It will probably come as a surprise to many of you that the active team of Kodi developers is tiny – millions of users and yet only a handful of volunteers spending their spare time to do all the technical stuff at the heart of Kodi. In turn, there is another handful of valuable people providing user support, forum moderation, supervision of the addon repo, and so on. Sometimes, we have a need for specific skills that the team does not currently have. Well, that’s what has happened.

You can read all about the switch to Python3 here, an essential upgrade to one of the underlying tools which Kodi uses. This is a breaking change for us, and there is a lot of work that needs to be done to get things functional again. In turn, this has brought the lack of experience of (or even interest in) developing on the Windows platforms in the team to a crisis.

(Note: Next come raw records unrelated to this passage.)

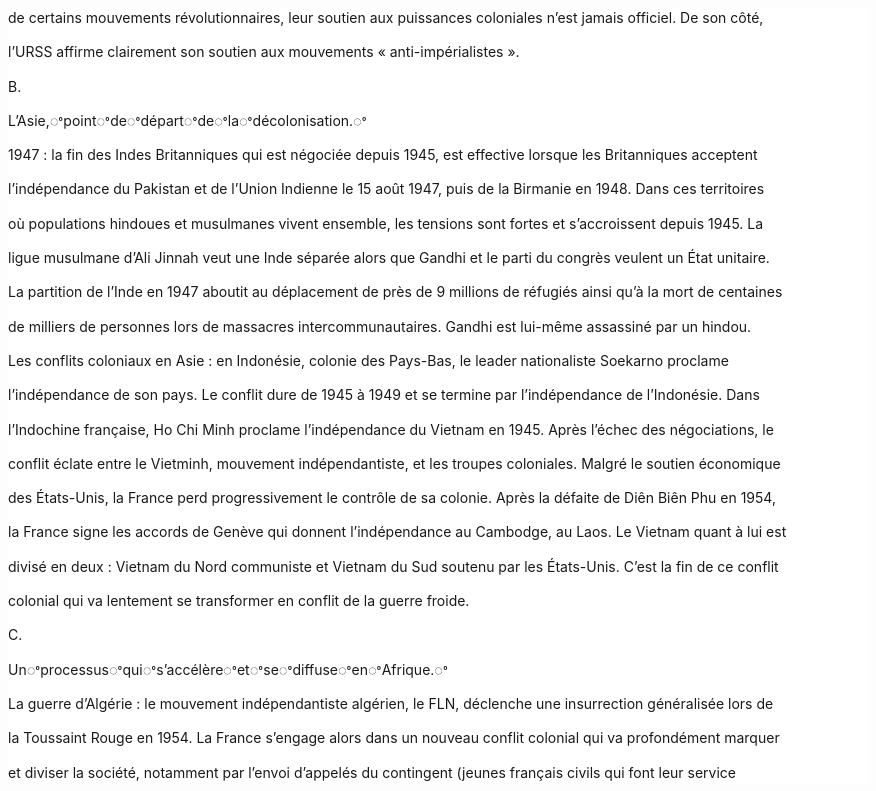 de certains mouvements révolutionnaires, leur soutien aux puissances coloniales n’est jamais officiel. De son côté,

l’URSS affirme clairement son soutien aux mouvements « anti-impérialistes ».

B.

L’Asie,ꢀpointꢀdeꢀdépartꢀdeꢀlaꢀdécolonisation.ꢀ

1947 : la fin des Indes Britanniques qui est négociée depuis 1945, est effective lorsque les Britanniques acceptent

l’indépendance du Pakistan et de l’Union Indienne le 15 août 1947, puis de la Birmanie en 1948. Dans ces territoires

où populations hindoues et musulmanes vivent ensemble, les tensions sont fortes et s’accroissent depuis 1945. La

ligue musulmane d’Ali Jinnah veut une Inde séparée alors que Gandhi et le parti du congrès veulent un État unitaire.

La partition de l’Inde en 1947 aboutit au déplacement de près de 9 millions de réfugiés ainsi qu’à la mort de centaines

de milliers de personnes lors de massacres intercommunautaires. Gandhi est lui-même assassiné par un hindou.

Les conflits coloniaux en Asie : en Indonésie, colonie des Pays-Bas, le leader nationaliste Soekarno proclame

l’indépendance de son pays. Le conflit dure de 1945 à 1949 et se termine par l’indépendance de l’Indonésie. Dans

l’Indochine française, Ho Chi Minh proclame l’indépendance du Vietnam en 1945. Après l’échec des négociations, le

conflit éclate entre le Vietminh, mouvement indépendantiste, et les troupes coloniales. Malgré le soutien économique

des États-Unis, la France perd progressivement le contrôle de sa colonie. Après la défaite de Diên Biên Phu en 1954,

la France signe les accords de Genève qui donnent l’indépendance au Cambodge, au Laos. Le Vietnam quant à lui est

divisé en deux : Vietnam du Nord communiste et Vietnam du Sud soutenu par les États-Unis. C’est la fin de ce conflit

colonial qui va lentement se transformer en conflit de la guerre froide.

C.

Unꢀprocessusꢀquiꢀs’accélèreꢀetꢀseꢀdiffuseꢀenꢀAfrique.ꢀ

La guerre d’Algérie : le mouvement indépendantiste algérien, le FLN, déclenche une insurrection généralisée lors de

la Toussaint Rouge en 1954. La France s’engage alors dans un nouveau conflit colonial qui va profondément marquer

et diviser la société, notamment par l’envoi d’appelés du contingent (jeunes français civils qui font leur service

We are currently very short of active developers with in-depth, practical knowledge of developing and deploying C++ applications on Windows platforms, for both the desktop and UWP versions of Kodi. We especially need people:

  • who know and understand CMake, to bring packaging of Windows dependencies into line with those of our other actively-developed platforms.
  • with knowledge of the UWP API, and an interest in implementing Kodi as a UWP app running on Xbox, etc.

We cannot hold up releases of Kodi just for one or two platforms, no matter how large or active they may be or how many users they have. So there is a real risk that if new blood does not join the team, at least UWP (XBox) will have to be dropped for Kodi v20 and probably even Matrix v19.

Put bluntly, we need Windows developers. If that is you, and you’d be willing and interested to work on a project like Kodi, then we’d love to hear from you. We really want to say that our existing developers would be able to mentor as much as required, and we will certainly assist as much as we can, but in reality you need to be self-reliant and sufficiently experienced to be able to hold your own. Kodi is not a starter project, more a serious mountain that few conquer; it’s complex, but very rewarding too. A sense of adventure and enjoyment of unravelling mysteries and puzzles would help a lot.

Bottom line, without developer interest, the likelihood of there being a UWP release for v19 is slim, and v20 would be zero.

Your Kodi needs you!

 

Footnote: for those who may be interested, Team member Rechi has provided the following technical notes.

The current dependency system is mandatory for compilation on Android, iOS, macOS and tvOS. It can be also used for Linux, but we usually use system libraries (provided by the distribution). The process compiles all libraries needed for Kodi (link) from source, along with some required tools (link).

For Windows, however, pre-compiled libraries (except FFmpeg and libdvd) and executables are downloaded (download-dependencies.bat) and then used to build Kodi. Because some libs depend on other libs, one has to recompile all reverse dependencies to be sure everything is still working. If an issue then shows up within a library, that one has to be compiled again (and maybe also, in turn, its reverse dependencies), packaged and re-uploaded, instead of simply fixing the issue in source code.

Where we’re trying to get to with Windows, then, is to have all necessary libraries compiled from source, as an integrated part of the build process, and thus replace the download-dependencies.bat, download-msys2.bat and make-mingwlibs.bat scripts.

The main changes for this can be found here as detailed in this pull request (link). It switches from downloading pre-compiled native executables to building them from source. Target libraries are only switched to compiling from source for x86-windows, arm-windowsstore, x86-windowsstore and x86_64-windowsstore, because it currently contains only required dependencies. This means those platforms will lose some functionality until the libs are added. This can be done one by one and I can guide anyone who is interested. Once all optional libraries are added, x86_64-windows platform can also be switched to this dependency system.